▶ [EXERCISE DESCRIPTION]
Please give again, word for word, each line that falls between the line with "- ImGui https://github.com/ocornut/imgui" and the end of the data, inclusive.

(Source data)

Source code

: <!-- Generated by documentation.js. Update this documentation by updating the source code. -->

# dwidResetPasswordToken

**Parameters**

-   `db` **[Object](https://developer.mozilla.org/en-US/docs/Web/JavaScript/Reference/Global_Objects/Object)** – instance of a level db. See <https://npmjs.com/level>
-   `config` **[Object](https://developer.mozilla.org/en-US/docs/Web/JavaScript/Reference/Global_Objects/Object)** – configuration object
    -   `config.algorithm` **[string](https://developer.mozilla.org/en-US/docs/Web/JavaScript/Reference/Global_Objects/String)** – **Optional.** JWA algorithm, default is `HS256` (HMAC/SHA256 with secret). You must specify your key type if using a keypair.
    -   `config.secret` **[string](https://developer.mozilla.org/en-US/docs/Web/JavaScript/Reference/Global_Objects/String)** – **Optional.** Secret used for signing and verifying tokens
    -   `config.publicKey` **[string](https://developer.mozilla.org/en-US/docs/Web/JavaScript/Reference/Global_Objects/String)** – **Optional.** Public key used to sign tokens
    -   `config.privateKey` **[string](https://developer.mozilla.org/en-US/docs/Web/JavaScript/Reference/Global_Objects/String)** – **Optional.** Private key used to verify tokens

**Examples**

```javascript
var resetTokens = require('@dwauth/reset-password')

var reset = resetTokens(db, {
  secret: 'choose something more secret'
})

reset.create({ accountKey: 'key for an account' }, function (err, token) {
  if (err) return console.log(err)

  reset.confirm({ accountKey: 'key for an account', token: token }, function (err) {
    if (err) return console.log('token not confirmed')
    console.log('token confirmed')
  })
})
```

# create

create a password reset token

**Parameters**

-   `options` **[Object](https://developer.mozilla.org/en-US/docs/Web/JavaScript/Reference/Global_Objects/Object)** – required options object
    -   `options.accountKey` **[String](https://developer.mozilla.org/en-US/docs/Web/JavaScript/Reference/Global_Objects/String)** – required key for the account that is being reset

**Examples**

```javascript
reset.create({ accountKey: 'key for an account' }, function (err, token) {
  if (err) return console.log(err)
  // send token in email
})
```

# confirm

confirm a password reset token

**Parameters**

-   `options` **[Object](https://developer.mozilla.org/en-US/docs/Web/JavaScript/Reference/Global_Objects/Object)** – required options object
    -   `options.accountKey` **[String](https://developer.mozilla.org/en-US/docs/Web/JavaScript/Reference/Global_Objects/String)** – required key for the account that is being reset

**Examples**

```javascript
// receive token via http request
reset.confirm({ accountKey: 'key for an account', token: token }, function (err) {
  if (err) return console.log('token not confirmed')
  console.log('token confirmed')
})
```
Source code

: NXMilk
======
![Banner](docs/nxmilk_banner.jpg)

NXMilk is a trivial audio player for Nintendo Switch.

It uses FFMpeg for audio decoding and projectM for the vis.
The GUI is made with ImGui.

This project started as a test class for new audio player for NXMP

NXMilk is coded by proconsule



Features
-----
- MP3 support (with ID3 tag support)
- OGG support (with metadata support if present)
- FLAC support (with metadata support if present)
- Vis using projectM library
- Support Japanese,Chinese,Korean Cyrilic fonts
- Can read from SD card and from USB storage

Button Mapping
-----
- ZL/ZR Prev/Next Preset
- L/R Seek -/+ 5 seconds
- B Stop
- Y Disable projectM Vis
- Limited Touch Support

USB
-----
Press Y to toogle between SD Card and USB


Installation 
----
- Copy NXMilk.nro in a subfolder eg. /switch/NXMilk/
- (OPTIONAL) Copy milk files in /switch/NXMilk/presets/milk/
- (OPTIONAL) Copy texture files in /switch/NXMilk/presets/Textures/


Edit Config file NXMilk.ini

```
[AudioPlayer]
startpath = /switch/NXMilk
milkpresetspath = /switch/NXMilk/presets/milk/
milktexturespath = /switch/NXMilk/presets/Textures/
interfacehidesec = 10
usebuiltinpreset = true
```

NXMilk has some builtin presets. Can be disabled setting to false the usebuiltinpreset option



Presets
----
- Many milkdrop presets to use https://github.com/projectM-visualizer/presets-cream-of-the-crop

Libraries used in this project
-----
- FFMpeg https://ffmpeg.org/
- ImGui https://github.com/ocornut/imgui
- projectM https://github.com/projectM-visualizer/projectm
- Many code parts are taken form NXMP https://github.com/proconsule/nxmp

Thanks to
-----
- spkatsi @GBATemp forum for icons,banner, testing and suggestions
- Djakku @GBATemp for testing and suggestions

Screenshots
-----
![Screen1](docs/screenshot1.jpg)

▶ [SOLUTION TO THIS TASK]
- ImGui https://github.com/ocornut/imgui
- projectM https://github.com/projectM-visualizer/projectm
- Many code parts are taken form NXMP https://github.com/proconsule/nxmp

Thanks to
-----
- spkatsi @GBATemp forum for icons,banner, testing and suggestions
- Djakku @GBATemp for testing and suggestions

Screenshots
-----
![Screen1](docs/screenshot1.jpg)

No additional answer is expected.